Valancy vivió una única noche infeliz aquel invierno. Tuvo lugar a finales de marzo, cuando la mayor parte de la nieve se había derretido y Nip y Tuck habían
regresado. Barney se había marchado por la tarde para dar una caminata larga por el
bosque, alegando que regresaría al anochecer si todo iba bien. Poco después de irse comenzó a nevar. El viento comenzó a soplar fuerte y, en poco tiempo, Mistawis estuvo inmerso en una de las peores tormentas de la estación. Arrasó el lago y
descargó con fuerza sobre la casa. Los bosques, oscuros y furiosos sobre tierra firme, miraron ceñudos a Valancy amenazando con sacudir sus ramas peligrosas en su ventosa penumbra, con el aterrador rugido de sus corazones. Los árboles de la isla se agazapaban temerosos. Valancy pasó la noche hecha un ovillo sobre la alfombra
situada ante el fuego, con el rostro enterrado entre las manos; en ocasiones observaba fijamente a través del mirador en un vano intento por ver a través de la furiosa
neblina de viento y nieve que una vez había sido el apacible Mistawis de hoyuelos azules. ¿Dónde estaba Barney? ¿Extraviado en esos lagos despiadados? ¿Perdido y
exhausto en las bifurcaciones de ese bosque carente de senderos? Valancy murió cien veces aquella noche y pagó con creces por toda la felicidad vivida en su Castillo Azul.

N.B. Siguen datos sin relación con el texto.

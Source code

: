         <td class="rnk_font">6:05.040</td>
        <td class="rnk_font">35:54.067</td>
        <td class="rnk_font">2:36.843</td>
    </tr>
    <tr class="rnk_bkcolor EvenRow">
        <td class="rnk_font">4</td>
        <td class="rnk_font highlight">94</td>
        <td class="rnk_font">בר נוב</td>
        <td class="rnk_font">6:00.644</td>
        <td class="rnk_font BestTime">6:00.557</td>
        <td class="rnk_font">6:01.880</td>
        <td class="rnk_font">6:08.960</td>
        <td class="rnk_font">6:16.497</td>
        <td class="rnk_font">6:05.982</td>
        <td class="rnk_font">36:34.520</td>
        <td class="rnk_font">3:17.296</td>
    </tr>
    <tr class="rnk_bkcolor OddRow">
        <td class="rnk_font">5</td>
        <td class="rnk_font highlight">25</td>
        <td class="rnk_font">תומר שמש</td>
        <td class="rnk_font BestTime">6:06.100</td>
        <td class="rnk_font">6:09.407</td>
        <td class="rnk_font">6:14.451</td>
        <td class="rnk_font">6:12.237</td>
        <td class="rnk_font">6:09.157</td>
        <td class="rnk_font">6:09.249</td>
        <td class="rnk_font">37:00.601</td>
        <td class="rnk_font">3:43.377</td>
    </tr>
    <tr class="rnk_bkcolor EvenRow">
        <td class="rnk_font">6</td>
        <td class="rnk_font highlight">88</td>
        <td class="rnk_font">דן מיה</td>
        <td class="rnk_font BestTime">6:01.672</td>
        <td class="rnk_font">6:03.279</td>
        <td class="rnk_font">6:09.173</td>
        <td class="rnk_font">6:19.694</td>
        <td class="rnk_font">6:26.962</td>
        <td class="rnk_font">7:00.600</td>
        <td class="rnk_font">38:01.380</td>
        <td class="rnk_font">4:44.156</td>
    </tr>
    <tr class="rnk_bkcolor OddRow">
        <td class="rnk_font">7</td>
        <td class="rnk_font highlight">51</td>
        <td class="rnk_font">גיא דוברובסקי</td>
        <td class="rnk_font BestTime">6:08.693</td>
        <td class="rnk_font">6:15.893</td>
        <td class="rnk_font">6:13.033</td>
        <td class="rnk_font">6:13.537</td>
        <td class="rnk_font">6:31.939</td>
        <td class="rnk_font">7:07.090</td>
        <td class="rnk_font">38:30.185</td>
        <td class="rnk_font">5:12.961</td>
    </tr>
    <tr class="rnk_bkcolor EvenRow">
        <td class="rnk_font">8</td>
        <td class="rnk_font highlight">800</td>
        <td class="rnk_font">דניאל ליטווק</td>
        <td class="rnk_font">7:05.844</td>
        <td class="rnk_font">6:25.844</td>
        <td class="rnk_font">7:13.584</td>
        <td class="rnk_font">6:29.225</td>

Cuando llegó la mañana la tormenta se apaciguó y aclaró, y el sol comenzó a
brillar gloriosamente sobre Mistawis; y a mediodía, Barney hizo su entrada en la casa. Valancy le vio desde el mirador mientras él pasaba por una zona arbolada, esbelto y oscuro en contraste con el reluciente exterior blanco. No corrió a
encontrarse con él. Sus rodillas no le respondían, y se desplomó sobre la silla de Banjo. Por fortuna, el gato escapó a tiempo, con los bigotes erizados de pura
indignación. Allí la encontró Barney, con la cabeza enterrada entre las manos.
—Barney, creí que habías muerto —susurró.
Barney se rio a carcajadas.
—Tras dos años en Klondike, ¿creías que una pequeña tormenta como esta podría acabar conmigo? He pasado la noche en esa vieja choza de madera que hay cerca de Muskoka. Un poco fría, pero lo suficientemente cómoda. ¡Pichoncito! Tus ojos parecen agujeros en una manta provocados por quemaduras. ¿Has permanecido aquí sentada toda la noche preocupándote por un viejo leñador como yo? —Sí —dijo Valancy—. No… no he podido evitarlo. La tormenta parecía muy fuerte. Cualquiera podría haberse perdido en ella. Cuando… te he visto aparecer… allí… algo me ha ocurrido. No sé el qué. Ha sido como si hubiese muerto y regresado a la vida. Soy incapaz de describirlo de otra manera.